## Task item
Count up the lines below where the word "Value" shows up, and respond with the number alone.

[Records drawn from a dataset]

= Beginning of Section =

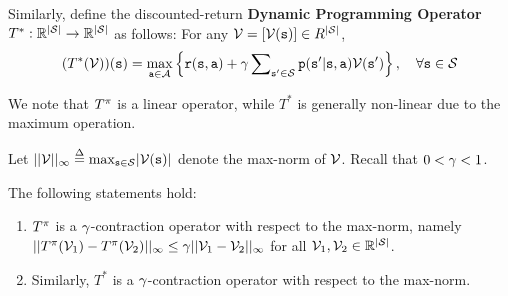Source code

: Similarly, define the discounted-return \textbf{Dynamic Programming
Operator}  $T^*:\mathbb R^{|\mathcal{S}|} \to \mathbb R^{|\mathcal{S}|}$ as
follows: For any $\mathcal{V}=\left[\mathcal{V}({\tt s})\right]\in R^{|\mathcal{S}|}$,
\[(T_{}^*(\mathcal{V}))({\tt s}) = \mathop {\max }\limits_{{\tt a} \in \mathcal{A}} \left\{ {{\tt r}({\tt s},{\tt a}) + \gamma \sum\nolimits_{{\tt s}' \in \mathcal{S}} {{\tt p}({\tt s}'|{\tt s},{\tt a})\mathcal{V}({\tt s}')} } \right\},\quad \forall {\tt s} \in \mathcal{S}\]

We note that $T_{}^\pi $ is a linear operator, while $T_{}^*$ is
generally non-linear due to the maximum operation.

Let $||\Value|{|_\infty } \buildrel \Delta \over = {\max _{\state \in
\States}}|\Value(\state)|$ denote the max-norm of $\mathcal{V}$.  Recall that $0 <
\gamma < 1$.

\begin{theorem}
\label{thm:DP_op}
%
The following statements hold:
\begin{enumerate}
  \item $T_{}^\pi $ is a $\gamma$-contraction operator with respect to the max-norm,  namely
                      $||T_{}^\pi ({\mathcal{V}_1}) - T_{}^\pi ({\mathcal{V}_2})|{|_\infty } \le \gamma ||{\mathcal{V}_1} - {\mathcal{V}_2}|{|_\infty }$ for all $\mathcal{V}_1,\mathcal{V}_2\in \mathbb{R}^{|\mathcal{S}|}$.
  \item Similarly, $T_{}^*$ is a $\gamma$-contraction operator with respect to the max-norm.
\end{enumerate}
\end{theorem}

= End of Section =

## Response to the task
2